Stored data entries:
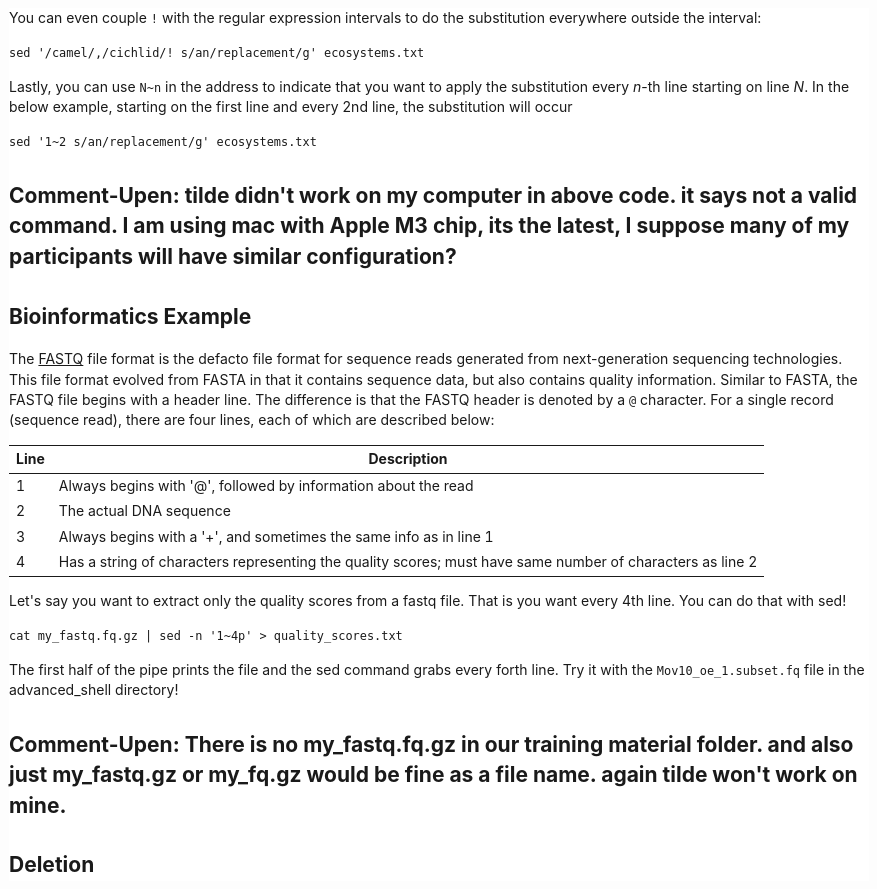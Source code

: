 You can even couple `!` with the regular expression intervals to do the substitution everywhere outside the interval:

```
sed '/camel/,/cichlid/! s/an/replacement/g' ecosystems.txt
```

Lastly, you can use `N~n` in the address to indicate that you want to apply the substitution every *n*-th line starting on line *N*. In the below example, starting on the first line and every 2nd line, the substitution will occur

```
sed '1~2 s/an/replacement/g' ecosystems.txt
```
## Comment-Upen: tilde didn't work on my computer in above code. it says not a valid command. I am using mac with Apple M3 chip, its the latest, I suppose many of my participants will have similar configuration?

## Bioinformatics Example

The [FASTQ](https://en.wikipedia.org/wiki/FASTQ_format) file format is the defacto file format for sequence reads generated from next-generation sequencing technologies. This file format evolved from FASTA in that it contains sequence data, but also contains quality information. Similar to FASTA, the FASTQ file begins with a header line. The difference is that the FASTQ header is denoted by a `@` character. For a single record (sequence read), there are four lines, each of which are described below:

|Line|Description|
|----|-----------|
|1|Always begins with '@', followed by information about the read|
|2|The actual DNA sequence|
|3|Always begins with a '+', and sometimes the same info as in line 1|
|4|Has a string of characters representing the quality scores; must have same number of characters as line 2|

Let's say you want to extract only the quality scores from a fastq file. That is you want every 4th line. You can do that with sed!

```
cat my_fastq.fq.gz | sed -n '1~4p' > quality_scores.txt
```
The first half of the pipe prints the file and the sed command grabs every forth line. Try it with the `Mov10_oe_1.subset.fq` file in the advanced_shell directory!

## Comment-Upen: There is no my_fastq.fq.gz in our training material folder. and also just my_fastq.gz or my_fq.gz would be fine as a file name. again tilde won't work on mine.

## Deletion
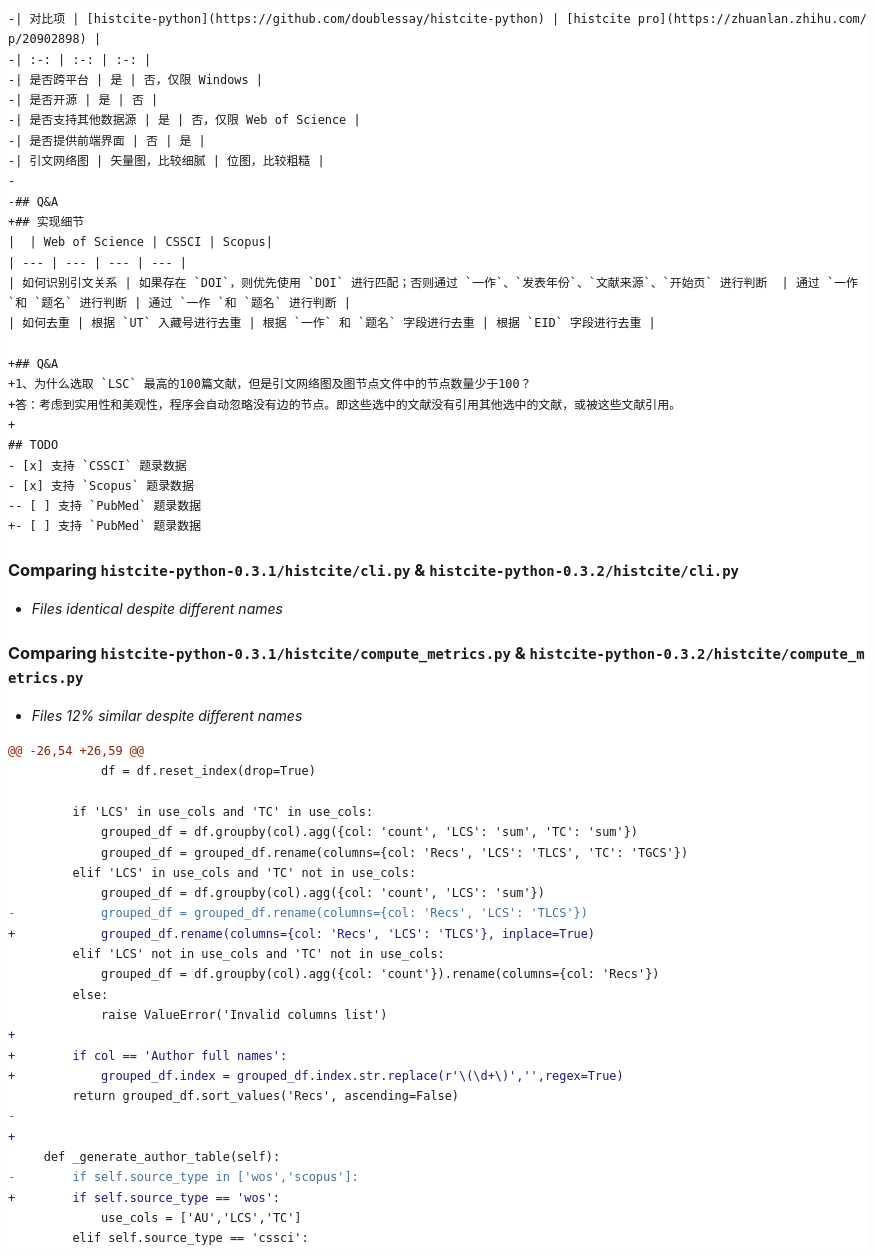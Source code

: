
  ```
-| 对比项 | [histcite-python](https://github.com/doublessay/histcite-python) | [histcite pro](https://zhuanlan.zhihu.com/p/20902898) |
-| :-: | :-: | :-: |
-| 是否跨平台 | 是 | 否，仅限 Windows |
-| 是否开源 | 是 | 否 |
-| 是否支持其他数据源 | 是 | 否，仅限 Web of Science |
-| 是否提供前端界面 | 否 | 是 |
-| 引文网络图 | 矢量图，比较细腻 | 位图，比较粗糙 |
-
-## Q&A
+## 实现细节
 |  | Web of Science | CSSCI | Scopus|
 | --- | --- | --- | --- |
 | 如何识别引文关系 | 如果存在 `DOI`，则优先使用 `DOI` 进行匹配；否则通过 `一作`、`发表年份`、`文献来源`、`开始页` 进行判断  | 通过 `一作 `和 `题名` 进行判断 | 通过 `一作 `和 `题名` 进行判断 |
 | 如何去重 | 根据 `UT` 入藏号进行去重 | 根据 `一作` 和 `题名` 字段进行去重 | 根据 `EID` 字段进行去重 |
 
+## Q&A
+1、为什么选取 `LSC` 最高的100篇文献，但是引文网络图及图节点文件中的节点数量少于100？  
+答：考虑到实用性和美观性，程序会自动忽略没有边的节点。即这些选中的文献没有引用其他选中的文献，或被这些文献引用。
+
 ## TODO
 - [x] 支持 `CSSCI` 题录数据
 - [x] 支持 `Scopus` 题录数据
-- [ ] 支持 `PubMed` 题录数据
+- [ ] 支持 `PubMed` 题录数据
```

### Comparing `histcite-python-0.3.1/histcite/cli.py` & `histcite-python-0.3.2/histcite/cli.py`

 * *Files identical despite different names*

### Comparing `histcite-python-0.3.1/histcite/compute_metrics.py` & `histcite-python-0.3.2/histcite/compute_metrics.py`

 * *Files 12% similar despite different names*

```diff
@@ -26,54 +26,59 @@
             df = df.reset_index(drop=True)
         
         if 'LCS' in use_cols and 'TC' in use_cols:
             grouped_df = df.groupby(col).agg({col: 'count', 'LCS': 'sum', 'TC': 'sum'})
             grouped_df = grouped_df.rename(columns={col: 'Recs', 'LCS': 'TLCS', 'TC': 'TGCS'})
         elif 'LCS' in use_cols and 'TC' not in use_cols:
             grouped_df = df.groupby(col).agg({col: 'count', 'LCS': 'sum'})
-            grouped_df = grouped_df.rename(columns={col: 'Recs', 'LCS': 'TLCS'})
+            grouped_df.rename(columns={col: 'Recs', 'LCS': 'TLCS'}, inplace=True)
         elif 'LCS' not in use_cols and 'TC' not in use_cols:
             grouped_df = df.groupby(col).agg({col: 'count'}).rename(columns={col: 'Recs'})
         else:
             raise ValueError('Invalid columns list')
+
+        if col == 'Author full names':
+            grouped_df.index = grouped_df.index.str.replace(r'\(\d+\)','',regex=True)
         return grouped_df.sort_values('Recs', ascending=False)
-    
+
     def _generate_author_table(self):
-        if self.source_type in ['wos','scopus']:
+        if self.source_type == 'wos':
             use_cols = ['AU','LCS','TC']
         elif self.source_type == 'cssci':
```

## [AIM OF THE TASK]
Copy out the data verbatim, with no pictures.

## [RESPONSE FOR THIS EXERCISE]
Source code

: You can even couple `!` with the regular expression intervals to do the substitution everywhere outside the interval:

```
sed '/camel/,/cichlid/! s/an/replacement/g' ecosystems.txt
```

Lastly, you can use `N~n` in the address to indicate that you want to apply the substitution every *n*-th line starting on line *N*. In the below example, starting on the first line and every 2nd line, the substitution will occur

```
sed '1~2 s/an/replacement/g' ecosystems.txt
```
## Comment-Upen: tilde didn't work on my computer in above code. it says not a valid command. I am using mac with Apple M3 chip, its the latest, I suppose many of my participants will have similar configuration?

## Bioinformatics Example

The [FASTQ](https://en.wikipedia.org/wiki/FASTQ_format) file format is the defacto file format for sequence reads generated from next-generation sequencing technologies. This file format evolved from FASTA in that it contains sequence data, but also contains quality information. Similar to FASTA, the FASTQ file begins with a header line. The difference is that the FASTQ header is denoted by a `@` character. For a single record (sequence read), there are four lines, each of which are described below:

|Line|Description|
|----|-----------|
|1|Always begins with '@', followed by information about the read|
|2|The actual DNA sequence|
|3|Always begins with a '+', and sometimes the same info as in line 1|
|4|Has a string of characters representing the quality scores; must have same number of characters as line 2|

Let's say you want to extract only the quality scores from a fastq file. That is you want every 4th line. You can do that with sed!

```
cat my_fastq.fq.gz | sed -n '1~4p' > quality_scores.txt
```
The first half of the pipe prints the file and the sed command grabs every forth line. Try it with the `Mov10_oe_1.subset.fq` file in the advanced_shell directory!

## Comment-Upen: There is no my_fastq.fq.gz in our training material folder. and also just my_fastq.gz or my_fq.gz would be fine as a file name. again tilde won't work on mine.

## Deletion
Source code

:
  ```
-| 对比项 | [histcite-python](https://github.com/doublessay/histcite-python) | [histcite pro](https://zhuanlan.zhihu.com/p/20902898) |
-| :-: | :-: | :-: |
-| 是否跨平台 | 是 | 否，仅限 Windows |
-| 是否开源 | 是 | 否 |
-| 是否支持其他数据源 | 是 | 否，仅限 Web of Science |
-| 是否提供前端界面 | 否 | 是 |
-| 引文网络图 | 矢量图，比较细腻 | 位图，比较粗糙 |
-
-## Q&A
+## 实现细节
 |  | Web of Science | CSSCI | Scopus|
 | --- | --- | --- | --- |
 | 如何识别引文关系 | 如果存在 `DOI`，则优先使用 `DOI` 进行匹配；否则通过 `一作`、`发表年份`、`文献来源`、`开始页` 进行判断  | 通过 `一作 `和 `题名` 进行判断 | 通过 `一作 `和 `题名` 进行判断 |
 | 如何去重 | 根据 `UT` 入藏号进行去重 | 根据 `一作` 和 `题名` 字段进行去重 | 根据 `EID` 字段进行去重 |
 
+## Q&A
+1、为什么选取 `LSC` 最高的100篇文献，但是引文网络图及图节点文件中的节点数量少于100？  
+答：考虑到实用性和美观性，程序会自动忽略没有边的节点。即这些选中的文献没有引用其他选中的文献，或被这些文献引用。
+
 ## TODO
 - [x] 支持 `CSSCI` 题录数据
 - [x] 支持 `Scopus` 题录数据
-- [ ] 支持 `PubMed` 题录数据
+- [ ] 支持 `PubMed` 题录数据
```

### Comparing `histcite-python-0.3.1/histcite/cli.py` & `histcite-python-0.3.2/histcite/cli.py`

 * *Files identical despite different names*

### Comparing `histcite-python-0.3.1/histcite/compute_metrics.py` & `histcite-python-0.3.2/histcite/compute_metrics.py`

 * *Files 12% similar despite different names*

```diff
@@ -26,54 +26,59 @@
             df = df.reset_index(drop=True)
         
         if 'LCS' in use_cols and 'TC' in use_cols:
             grouped_df = df.groupby(col).agg({col: 'count', 'LCS': 'sum', 'TC': 'sum'})
             grouped_df = grouped_df.rename(columns={col: 'Recs', 'LCS': 'TLCS', 'TC': 'TGCS'})
         elif 'LCS' in use_cols and 'TC' not in use_cols:
             grouped_df = df.groupby(col).agg({col: 'count', 'LCS': 'sum'})
-            grouped_df = grouped_df.rename(columns={col: 'Recs', 'LCS': 'TLCS'})
+            grouped_df.rename(columns={col: 'Recs', 'LCS': 'TLCS'}, inplace=True)
         elif 'LCS' not in use_cols and 'TC' not in use_cols:
             grouped_df = df.groupby(col).agg({col: 'count'}).rename(columns={col: 'Recs'})
         else:
             raise ValueError('Invalid columns list')
+
+        if col == 'Author full names':
+            grouped_df.index = grouped_df.index.str.replace(r'\(\d+\)','',regex=True)
         return grouped_df.sort_values('Recs', ascending=False)
-    
+
     def _generate_author_table(self):
-        if self.source_type in ['wos','scopus']:
+        if self.source_type == 'wos':
             use_cols = ['AU','LCS','TC']
         elif self.source_type == 'cssci':
```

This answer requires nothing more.